Information shown below:
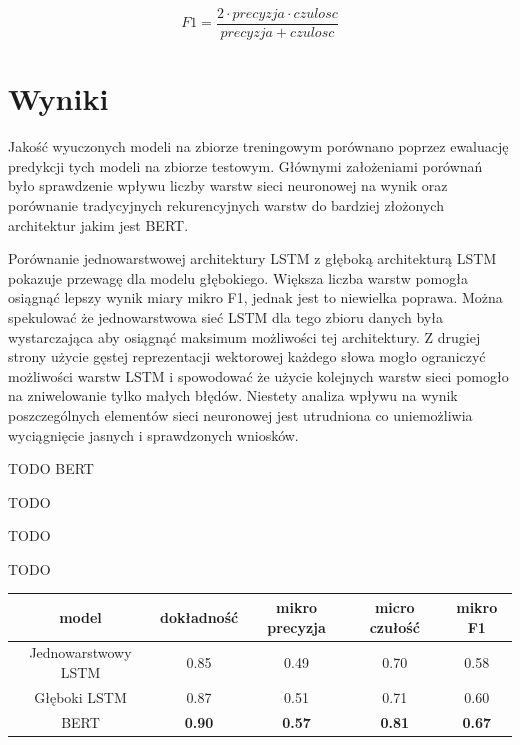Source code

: \begin{equation}
\label{eqn:f1}
F1 = \frac{2 \cdot precyzja\cdot czulosc}{precyzja + czulosc}
\end{equation}

\section{Wyniki}

Jakość wyuczonych modeli na zbiorze treningowym porównano poprzez ewaluację predykcji tych modeli na zbiorze testowym. Głównymi założeniami porównań było sprawdzenie wpływu liczby warstw sieci neuronowej na wynik oraz porównanie tradycyjnych rekurencyjnych warstw do bardziej złożonych architektur jakim jest BERT. 

Porównanie jednowarstwowej architektury LSTM  z głęboką architekturą LSTM pokazuje przewagę dla modelu głębokiego. Większa liczba warstw pomogła osiągnąć lepszy wynik miary mikro F1, jednak jest to niewielka poprawa. Można spekulować że jednowarstwowa sieć LSTM dla tego zbioru danych była wystarczająca aby osiągnąć maksimum możliwości tej architektury. Z drugiej strony użycie gęstej reprezentacji wektorowej każdego słowa mogło ograniczyć możliwości warstw LSTM i spowodować że użycie kolejnych warstw sieci pomogło na zniwelowanie tylko małych błędów. Niestety analiza wpływu na wynik poszczególnych elementów sieci neuronowej jest utrudniona co uniemożliwia wyciągnięcie jasnych i sprawdzonych wniosków.

TODO BERT

TODO

TODO

TODO

\begin{table}[ht]
\label{tab:tabela_results}
\centering\footnotesize%
\begin{tabular}{c c c c c}
\toprule
model & dokładność & mikro precyzja & micro czułość & \textbf{mikro F1} \\
\midrule
Jednowarstwowy LSTM & 0.85 & 0.49 & 0.70 & 0.58 \\
Głęboki LSTM & 0.87 & 0.51 & 0.71 & 0.60 \\
BERT & \textbf{0.90} & \textbf{0.57} & \textbf{0.81} & \textbf{0.67} \\
\bottomrule
\end{tabular}
\end{table}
End of Information shown.
▶ **What to produce**
Output nothing but the records above, word for word, with the pictures removed.

▶ **Final answer**
Source code

: \begin{equation}
\label{eqn:f1}
F1 = \frac{2 \cdot precyzja\cdot czulosc}{precyzja + czulosc}
\end{equation}

\section{Wyniki}

Jakość wyuczonych modeli na zbiorze treningowym porównano poprzez ewaluację predykcji tych modeli na zbiorze testowym. Głównymi założeniami porównań było sprawdzenie wpływu liczby warstw sieci neuronowej na wynik oraz porównanie tradycyjnych rekurencyjnych warstw do bardziej złożonych architektur jakim jest BERT. 

Porównanie jednowarstwowej architektury LSTM  z głęboką architekturą LSTM pokazuje przewagę dla modelu głębokiego. Większa liczba warstw pomogła osiągnąć lepszy wynik miary mikro F1, jednak jest to niewielka poprawa. Można spekulować że jednowarstwowa sieć LSTM dla tego zbioru danych była wystarczająca aby osiągnąć maksimum możliwości tej architektury. Z drugiej strony użycie gęstej reprezentacji wektorowej każdego słowa mogło ograniczyć możliwości warstw LSTM i spowodować że użycie kolejnych warstw sieci pomogło na zniwelowanie tylko małych błędów. Niestety analiza wpływu na wynik poszczególnych elementów sieci neuronowej jest utrudniona co uniemożliwia wyciągnięcie jasnych i sprawdzonych wniosków.

TODO BERT

TODO

TODO

TODO

\begin{table}[ht]
\label{tab:tabela_results}
\centering\footnotesize%
\begin{tabular}{c c c c c}
\toprule
model & dokładność & mikro precyzja & micro czułość & \textbf{mikro F1} \\
\midrule
Jednowarstwowy LSTM & 0.85 & 0.49 & 0.70 & 0.58 \\
Głęboki LSTM & 0.87 & 0.51 & 0.71 & 0.60 \\
BERT & \textbf{0.90} & \textbf{0.57} & \textbf{0.81} & \textbf{0.67} \\
\bottomrule
\end{tabular}
\end{table}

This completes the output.